Avril 2012

NEWSLETTER du mois d’Avril 2012

Après un magnifique pèlerinage sur les îles Galápagos, considérées comme la Mecque pour tout professeur de SVT, je suis retourné sur la partie continentale de l’Equateur pour visiter sa partie sud. L’Equateur m’aura surpris par sa diversité, tant géographique (côte pacifique, montagnes, forêt amazonienne) que culturelle. Je m’inquiète cependant de son développement extrêmement rapide, à l’image de la ville de Guayaquil (capitale économique et ville la plus peuplée d’Equateur), qui n’a pas grand charme et qui cloisonne de manière alarmante les populations riches dans de beaux quartiers murés et gardés et les « pauvres » dans des zones réputées particulièrement dangereuses.

Après deux jours de voyage et des dizaines d’heures de bus j’arrive enfin à Lima, capitale et mégalopole péruvienne avec ses 9 millions d’habitants. J’achète en arrivant le journal local qui titre sur sa page de garde : « Terremoto de 8.8 y tsunami amenazan a Lima ». La situation semble préoccuper largement la population, les acteurs préventifs (universités, sécurité civile) et la mairie qui venait de présenter son nouveau plan de sauvegarde en cas de séisme et son plan d’évacuation en cas de tsunami.


Ces deux risques sont effectivement majeurs pour Lima, qui a subi en 1746 un tremblement de terre (M = 8,9) et un tsunami qui a détruit la majeure partie de la ville. Plus récemment, en 2007, la région de Pisco (100km au sud de Lima) a été le siège d’un fort tremblement de terre (M=8,0) qui a laissé des stigmates encore bien visibles. Ce dernier, ressenti jusqu’à Lima, additionné à la catastrophe japonaise de 2011, semble avoir bien réveillé les consciences.
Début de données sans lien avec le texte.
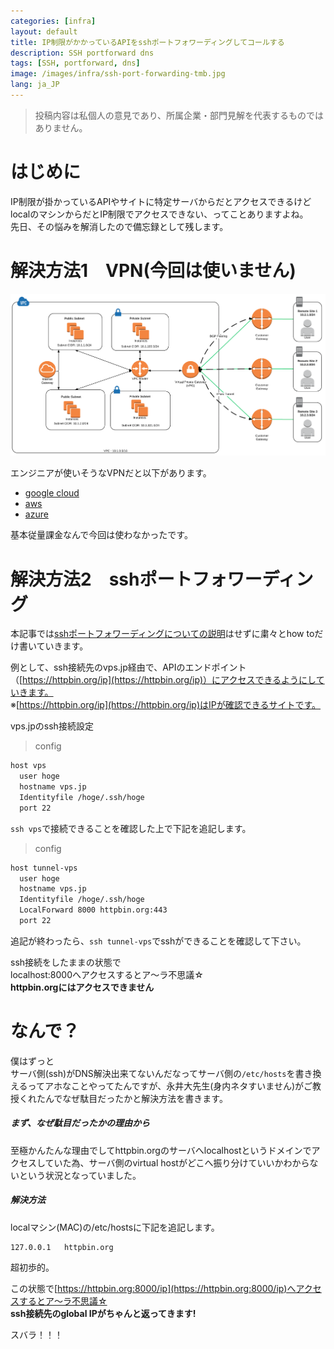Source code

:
 ```yaml
---
categories: [infra]
layout: default
title: IP制限がかかっているAPIをsshポートフォワーディングしてコールする
description: SSH portforward dns
tags: [SSH, portforward, dns]
image: /images/infra/ssh-port-forwarding-tmb.jpg
lang: ja_JP
---
```


> 投稿内容は私個人の意見であり、所属企業・部門見解を代表するものではありません。

# はじめに

IP制限が掛かっているAPIやサイトに特定サーバからだとアクセスできるけど  
localのマシンからだとIP制限でアクセスできない、ってことありますよね。  
先日、その悩みを解消したので備忘録として残します。

# 解決方法1　VPN(今回は使いません)

![Richbourg_VPN2.png](/images/infra/ssh-port-forwarding-1.png)

エンジニアが使いそうなVPNだと以下があります。

- [google cloud](https://cloud.google.com/vpn/pricing?hl=ja)
- [aws](https://aws.amazon.com/jp/vpn/)
- [azure](https://azure.microsoft.com/ja-jp/services/vpn-gateway/)

基本従量課金なんで今回は使わなかったです。

# 解決方法2　sshポートフォワーディング


本記事では[sshポートフォワーディングについての説明](http://www.koikikukan.com/archives/2016/09/15-000300.php)はせずに粛々とhow toだけ書いていきます。

例として、ssh接続先のvps.jp経由で、APIのエンドポイント（[https://httpbin.org/ip](https://httpbin.org/ip)）にアクセスできるようにしていきます。  
※[https://httpbin.org/ip](https://httpbin.org/ip)はIPが確認できるサイトです。

vps.jpのssh接続設定

> config

``` txt
host vps
  user hoge
  hostname vps.jp
  Identityfile /hoge/.ssh/hoge
  port 22
```

```ssh vps```で接続できることを確認した上で下記を追記します。

> config

``` txt
host tunnel-vps
  user hoge
  hostname vps.jp
  Identityfile /hoge/.ssh/hoge
  LocalForward 8000 httpbin.org:443
  port 22
```
追記が終わったら、```ssh tunnel-vps```でsshができることを確認して下さい。

ssh接続をしたままの状態で  
localhost:8000へアクセスするとア〜ラ不思議☆  
<b>httpbin.orgにはアクセスできません</b>

# なんで？
僕はずっと  
サーバ側(ssh)がDNS解決出来てないんだなってサーバ側の```/etc/hosts```を書き換えるってアホなことやってたんですが、永井大先生(身内ネタすいません)がご教授くれたんでなぜ駄目だったかと解決方法を書きます。

##### まず、なぜ駄目だったかの理由から
至極かんたんな理由でしてhttpbin.orgのサーバへlocalhostというドメインでアクセスしていた為、サーバ側のvirtual hostがどこへ振り分けていいかわからないという状況となっていました。

##### 解決方法
localマシン(MAC)の/etc/hostsに下記を追記します。

```
127.0.0.1	httpbin.org
```
超初歩的。

この状態で[https://httpbin.org:8000/ip](https://httpbin.org:8000/ip)へアクセスするとア〜ラ不思議☆  
<b>ssh接続先のglobal IPがちゃんと返ってきます!</b>

スバラ！！！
C’est dans ce contexte que je me suis rendu au lycée franco-péruvien de Lima où j’ai été particulièrement bien accueilli par son proviseur, M GRECCO. L’établissement, qui compte environ 1030 élèves, de la maternelle à la terminale est situé suffisamment loin de la côte pour que le risque de tsunami soit négligeable. Le risque sismique, bien présent, fait quant à lui, l’objet de toutes les attentions.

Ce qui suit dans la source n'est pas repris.